Americans regard the United Nations as a useless, corrupt institution, to a significant part because it is. But the UN has been useful as a forum for the United States to express its core values and, more importantly, take to task other countries whose values consist of violating human rights at home and waging war abroad or tolerating those that do, which tends to be most of the world. The late Daniel Patrick Moynihan performed magnificently when he was UN Ambassador in the early 1970a. President Reagan’s ambassador to the United Nations, Jeanne Kirkpatrick and Bush the Younger's John Bolton, carried on the tradition. Diplomats sent to the world body by Democratic presidents tended to be apologists for tyrants and terrorists.
No possibility exists that the Security Council is going to take any action. Assad is Russia’s client, and so that country is likely to veto any resolution. The Russians are already brazenly claiming that the chemical attack was carried out by insurgents.
The Trump administration is blaming the current state of anarchy in Syria on former President Obama.

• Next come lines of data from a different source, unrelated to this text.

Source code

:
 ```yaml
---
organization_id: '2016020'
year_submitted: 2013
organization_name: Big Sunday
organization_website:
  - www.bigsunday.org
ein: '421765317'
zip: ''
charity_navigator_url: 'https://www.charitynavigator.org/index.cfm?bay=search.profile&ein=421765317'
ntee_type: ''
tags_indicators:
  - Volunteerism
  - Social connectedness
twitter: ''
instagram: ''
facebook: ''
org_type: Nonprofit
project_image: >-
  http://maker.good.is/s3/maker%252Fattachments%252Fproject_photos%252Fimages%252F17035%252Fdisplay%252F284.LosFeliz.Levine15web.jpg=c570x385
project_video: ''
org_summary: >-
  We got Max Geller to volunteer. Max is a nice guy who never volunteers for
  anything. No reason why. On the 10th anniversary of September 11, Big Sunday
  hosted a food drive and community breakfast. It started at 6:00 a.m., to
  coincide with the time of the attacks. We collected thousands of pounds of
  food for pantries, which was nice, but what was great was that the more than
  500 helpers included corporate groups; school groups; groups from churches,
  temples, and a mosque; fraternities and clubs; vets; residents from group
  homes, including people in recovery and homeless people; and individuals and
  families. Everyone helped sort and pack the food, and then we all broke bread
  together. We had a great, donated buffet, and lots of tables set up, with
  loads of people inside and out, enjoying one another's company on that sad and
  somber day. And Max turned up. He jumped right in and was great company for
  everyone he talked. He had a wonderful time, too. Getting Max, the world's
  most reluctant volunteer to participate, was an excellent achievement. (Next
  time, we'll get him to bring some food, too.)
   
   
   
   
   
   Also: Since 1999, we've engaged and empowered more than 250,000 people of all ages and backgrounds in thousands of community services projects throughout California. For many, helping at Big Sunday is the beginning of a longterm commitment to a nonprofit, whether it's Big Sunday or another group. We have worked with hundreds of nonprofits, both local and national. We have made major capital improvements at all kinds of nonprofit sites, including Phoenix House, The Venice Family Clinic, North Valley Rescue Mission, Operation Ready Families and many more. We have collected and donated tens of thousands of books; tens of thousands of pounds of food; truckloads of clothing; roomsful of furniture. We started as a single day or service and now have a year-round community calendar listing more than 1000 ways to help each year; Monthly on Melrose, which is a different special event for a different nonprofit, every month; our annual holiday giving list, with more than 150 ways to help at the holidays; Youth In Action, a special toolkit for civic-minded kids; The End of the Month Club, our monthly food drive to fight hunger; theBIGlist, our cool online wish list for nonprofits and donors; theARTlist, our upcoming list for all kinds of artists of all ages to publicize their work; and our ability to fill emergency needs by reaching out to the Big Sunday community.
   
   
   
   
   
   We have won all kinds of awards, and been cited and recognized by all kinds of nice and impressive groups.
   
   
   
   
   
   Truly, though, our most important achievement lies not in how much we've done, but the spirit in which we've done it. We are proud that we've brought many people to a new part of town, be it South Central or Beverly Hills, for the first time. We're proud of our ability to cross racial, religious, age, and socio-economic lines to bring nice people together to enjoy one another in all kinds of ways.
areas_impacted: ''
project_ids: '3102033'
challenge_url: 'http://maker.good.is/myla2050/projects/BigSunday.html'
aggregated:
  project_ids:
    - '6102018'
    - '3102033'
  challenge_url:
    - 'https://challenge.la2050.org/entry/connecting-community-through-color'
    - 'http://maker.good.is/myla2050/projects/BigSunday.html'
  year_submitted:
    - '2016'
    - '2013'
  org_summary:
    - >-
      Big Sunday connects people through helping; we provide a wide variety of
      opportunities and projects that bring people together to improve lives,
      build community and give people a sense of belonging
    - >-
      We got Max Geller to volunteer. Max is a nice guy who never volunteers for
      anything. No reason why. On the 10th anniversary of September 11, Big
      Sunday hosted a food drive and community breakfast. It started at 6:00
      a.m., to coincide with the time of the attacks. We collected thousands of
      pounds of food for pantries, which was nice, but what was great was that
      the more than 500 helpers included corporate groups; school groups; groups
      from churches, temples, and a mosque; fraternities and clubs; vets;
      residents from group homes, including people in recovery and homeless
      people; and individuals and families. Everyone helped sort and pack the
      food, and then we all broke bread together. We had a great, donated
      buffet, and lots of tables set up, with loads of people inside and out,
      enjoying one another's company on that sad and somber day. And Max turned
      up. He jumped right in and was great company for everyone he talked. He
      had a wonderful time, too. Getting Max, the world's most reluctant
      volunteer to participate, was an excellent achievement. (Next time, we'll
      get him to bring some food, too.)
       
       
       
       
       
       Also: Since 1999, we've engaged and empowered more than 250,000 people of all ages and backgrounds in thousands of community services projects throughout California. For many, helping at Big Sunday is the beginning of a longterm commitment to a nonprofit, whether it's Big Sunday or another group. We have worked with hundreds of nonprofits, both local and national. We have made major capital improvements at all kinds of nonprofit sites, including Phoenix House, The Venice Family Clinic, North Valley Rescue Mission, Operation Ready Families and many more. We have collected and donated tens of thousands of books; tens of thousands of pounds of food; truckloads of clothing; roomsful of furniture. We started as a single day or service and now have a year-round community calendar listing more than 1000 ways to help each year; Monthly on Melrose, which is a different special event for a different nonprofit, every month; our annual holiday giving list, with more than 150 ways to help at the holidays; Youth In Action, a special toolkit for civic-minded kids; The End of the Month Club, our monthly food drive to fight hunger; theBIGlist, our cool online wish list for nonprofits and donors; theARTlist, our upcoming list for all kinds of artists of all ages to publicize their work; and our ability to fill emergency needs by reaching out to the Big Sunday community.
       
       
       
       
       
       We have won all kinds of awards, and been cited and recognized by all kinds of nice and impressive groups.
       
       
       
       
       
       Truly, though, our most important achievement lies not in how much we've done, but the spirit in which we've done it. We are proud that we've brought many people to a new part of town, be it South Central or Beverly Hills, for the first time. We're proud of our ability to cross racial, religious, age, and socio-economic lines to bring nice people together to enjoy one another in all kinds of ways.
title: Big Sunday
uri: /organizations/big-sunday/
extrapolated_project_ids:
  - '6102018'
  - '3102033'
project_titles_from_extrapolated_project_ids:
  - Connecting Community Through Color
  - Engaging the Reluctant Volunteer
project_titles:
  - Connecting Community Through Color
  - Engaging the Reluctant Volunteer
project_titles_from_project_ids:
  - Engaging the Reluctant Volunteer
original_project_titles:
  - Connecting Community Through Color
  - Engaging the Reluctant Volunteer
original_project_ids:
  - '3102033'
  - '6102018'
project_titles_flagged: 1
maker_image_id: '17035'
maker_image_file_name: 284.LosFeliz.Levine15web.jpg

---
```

Obama famously suggested that Assad using chemical weapons would be the crossing of a “red line” that would not be tolerated. Then, when the Syrian government forces used chemical weapons, the Obama administration tolerated it. Rumor has it that the Trump administration may launch a military strike on targets Assad values, such as his various palaces, as a way to demonstrate that with new management in the White House, atrocities will have consequences.